S&P keeps Romania in investment grade area, expects “firm steps” from new government

By bne IntelliNews December 6, 2020

S&P is the third of the three major rating companies that affirmed Romania’s sovereign rating (BBB-/negative) at the lowest investment-grade rating, giving the government time to settle the complicated fiscal slippage issue.

“Romania's complex political dynamics continue to obscure its future policy direction and the reliability of policy execution,” the rating agency said a couple of days before the December 6 general elections.

“A balanced and credible fiscal agenda will be crucial,” the rating agency’s press release reads indicating that such an agenda should go well beyond reversing recent one-off measures (like the 40% pension hike). Most of Romania's key budgetary allocations are structural and this inflicts further medium-term strain on an already rigid budget structure,” S&P’s analysts argued.

EU funds absorption will be key to aiding economic rebalancing, although implementation risks remain.

Romania's EU membership is “as an important policy anchor” that largely explains the rating agency’s confidence in Romanian economy’s rebalancing.

Romania will be a strong beneficiary of the structural funds designated under the EU's upcoming Multiannual Framework, alongside the newly created EU Recovery and Resilience Fund (RFF). The grants portion alone under the RFF equals about 6% of Romanian 2019 GDP, and a similar amount in loans is available to unlock access to cheap financing. Should the funds be fully deployed and successfully absorbed, it would help sustain Romania's growth prospects, facilitating the budgetary rebalancing that S&P envisions in its base case for 2021-2023, S&P rating agency reasons.

Under its base-case scenario, S&P expects that the incoming government will take firm steps toward viable fiscal consolidation during its term.

The rating agency says it could lower its ratings on Romania if fiscal and external imbalances remain elevated “for longer than we currently anticipate”, for instance, because of challenges to fiscal policy design after the upcoming elections.

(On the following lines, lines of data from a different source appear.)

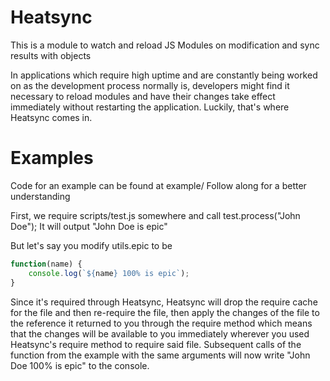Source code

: # Heatsync
This is a module to watch and reload JS Modules on modification and sync results with objects

In applications which require high uptime and are constantly being worked on as the development process normally is, developers might find it necessary to reload modules and have their changes take effect immediately without restarting the application. Luckily, that's where Heatsync comes in.

# Examples
Code for an example can be found at example/
Follow along for a better understanding

First, we require scripts/test.js somewhere and call test.process("John Doe");
It will output "John Doe is epic"

But let's say you modify utils.epic to be
```js
function(name) {
	console.log(`${name} 100% is epic`);
}
```

Since it's required through Heatsync, Heatsync will drop the require cache for the file and then re-require the file, then apply the changes of the file to the reference it returned to you through the require method which means that the changes will be available to you immediately wherever you used Heatsync's require method to require said file. Subsequent calls of the function from the example with the same arguments will now write "John Doe 100% is epic" to the console.
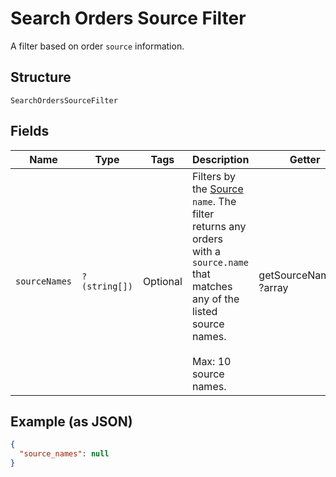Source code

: 
# Search Orders Source Filter

A filter based on order `source` information.

## Structure

`SearchOrdersSourceFilter`

## Fields

| Name | Type | Tags | Description | Getter | Setter |
|  --- | --- | --- | --- | --- | --- |
| `sourceNames` | `?(string[])` | Optional | Filters by the [Source](../../doc/models/order-source.md) `name`. The filter returns any orders<br>with a `source.name` that matches any of the listed source names.<br><br>Max: 10 source names. | getSourceNames(): ?array | setSourceNames(?array sourceNames): void |

## Example (as JSON)

```json
{
  "source_names": null
}
```

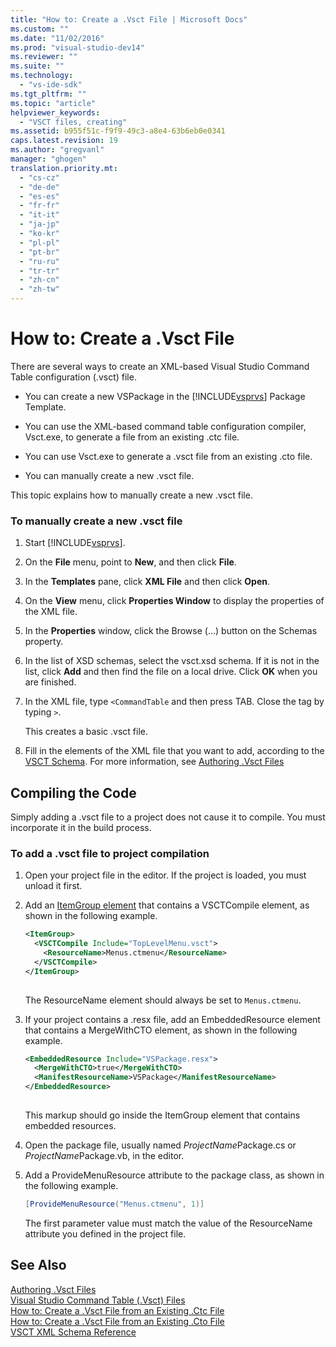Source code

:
 ```yaml
---
title: "How to: Create a .Vsct File | Microsoft Docs"
ms.custom: ""
ms.date: "11/02/2016"
ms.prod: "visual-studio-dev14"
ms.reviewer: ""
ms.suite: ""
ms.technology: 
  - "vs-ide-sdk"
ms.tgt_pltfrm: ""
ms.topic: "article"
helpviewer_keywords: 
  - "VSCT files, creating"
ms.assetid: b955f51c-f9f9-49c3-a8e4-63b6eb0e0341
caps.latest.revision: 19
ms.author: "gregvanl"
manager: "ghogen"
translation.priority.mt: 
  - "cs-cz"
  - "de-de"
  - "es-es"
  - "fr-fr"
  - "it-it"
  - "ja-jp"
  - "ko-kr"
  - "pl-pl"
  - "pt-br"
  - "ru-ru"
  - "tr-tr"
  - "zh-cn"
  - "zh-tw"
---
```

# How to: Create a .Vsct File
There are several ways to create an XML-based Visual Studio Command Table configuration (.vsct) file.  
  
-   You can create a new VSPackage in the [!INCLUDE[vsprvs](../../code-quality/includes/vsprvs_md.md)] Package Template.  
  
-   You can use the XML-based command table configuration compiler, Vsct.exe, to generate a file from an existing .ctc file.  
  
-   You can use Vsct.exe to generate a .vsct file from an existing .cto file.  
  
-   You can manually create a new .vsct file.  
  
 This topic explains how to manually create a new .vsct file.  
  
### To manually create a new .vsct file  
  
1.  Start [!INCLUDE[vsprvs](../../code-quality/includes/vsprvs_md.md)].  
  
2.  On the **File** menu, point to **New**, and then click **File**.  
  
3.  In the **Templates** pane, click **XML File** and then click **Open**.  
  
4.  On the **View** menu, click **Properties Window** to display the properties of the XML file.  
  
5.  In the **Properties** window, click the Browse (…) button on the Schemas property.  
  
6.  In the list of XSD schemas, select the vsct.xsd schema. If it is not in the list, click **Add** and then find the file on a local drive. Click **OK** when you are finished.  
  
7.  In the XML file, type `<CommandTable` and then press TAB. Close the tag by typing `>`.  
  
     This creates a basic .vsct file.  
  
8.  Fill in the elements of the XML file that you want to add, according to the [VSCT Schema](../../extensibility/vsct-xml-schema-reference.md). For more information, see [Authoring .Vsct Files](../../extensibility/internals/authoring-dot-vsct-files.md)  
  
## Compiling the Code  
 Simply adding a .vsct file to a project does not cause it to compile. You must incorporate it in the build process.  
  
### To add a .vsct file to project compilation  
  
1.  Open your project file in the editor. If the project is loaded, you must unload it first.  
  
2.  Add an [ItemGroup element](../../msbuild/itemgroup-element-msbuild.md) that contains a VSCTCompile element, as shown in the following example.  
  
    ```xml  
    <ItemGroup>  
      <VSCTCompile Include="TopLevelMenu.vsct">  
        <ResourceName>Menus.ctmenu</ResourceName>  
      </VSCTCompile>  
    </ItemGroup>  
  
    ```  
  
     The ResourceName element should always be set to `Menus.ctmenu`.  
  
3.  If your project contains a .resx file, add an EmbeddedResource element that contains a MergeWithCTO element, as shown in the following example.  
  
    ```xml  
    <EmbeddedResource Include="VSPackage.resx">  
      <MergeWithCTO>true</MergeWithCTO>  
      <ManifestResourceName>VSPackage</ManifestResourceName>  
    </EmbeddedResource>  
  
    ```  
  
     This markup should go inside the ItemGroup element that contains embedded resources.  
  
4.  Open the package file, usually named *ProjectName*Package.cs or *ProjectName*Package.vb, in the editor.  
  
5.  Add a ProvideMenuResource attribute to the package class, as shown in the following example.  
  
    ```c#  
    [ProvideMenuResource("Menus.ctmenu", 1)]  
    ```  
  
     The first parameter value must match the value of the ResourceName attribute you defined in the project file.  
  
## See Also  
 [Authoring .Vsct Files](../../extensibility/internals/authoring-dot-vsct-files.md)   
 [Visual Studio Command Table (.Vsct) Files](../../extensibility/internals/visual-studio-command-table-dot-vsct-files.md)   
 [How to: Create a .Vsct File from an Existing .Ctc File](../../misc/how-to-create-a-dot-vsct-file-from-an-existing-dot-ctc-file.md)   
 [How to: Create a .Vsct File from an Existing .Cto File](../../misc/how-to-create-a-dot-vsct-file-from-an-existing-dot-cto-file.md)   
 [VSCT XML Schema Reference](../../extensibility/vsct-xml-schema-reference.md)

The agency anticipates a 2pp correction in Romania’s budget deficit, from 9.2% of GDP this year to 7.2% of GDP in 2021, in line with the plan outlined by incumbent Liberal Finance Minister Florin Citu who expects to remain in office backed by a robust majority in parliament after the December 6 elections. The rating agency further anticipates gradual fiscal consolidation to 4% of GDP in 2023. As regards the current account deficit, S&P expects the slight narrowing this year to 4.5% of GDP (from 4.7% of GDP in 2019) to reverse in 2021 resulting in a CA gap of around 5.1% of GDP over the coming years. 

S&P projects that Romania's economy will contract by 5.2% in 2020 before rebounding by 4% in 2021.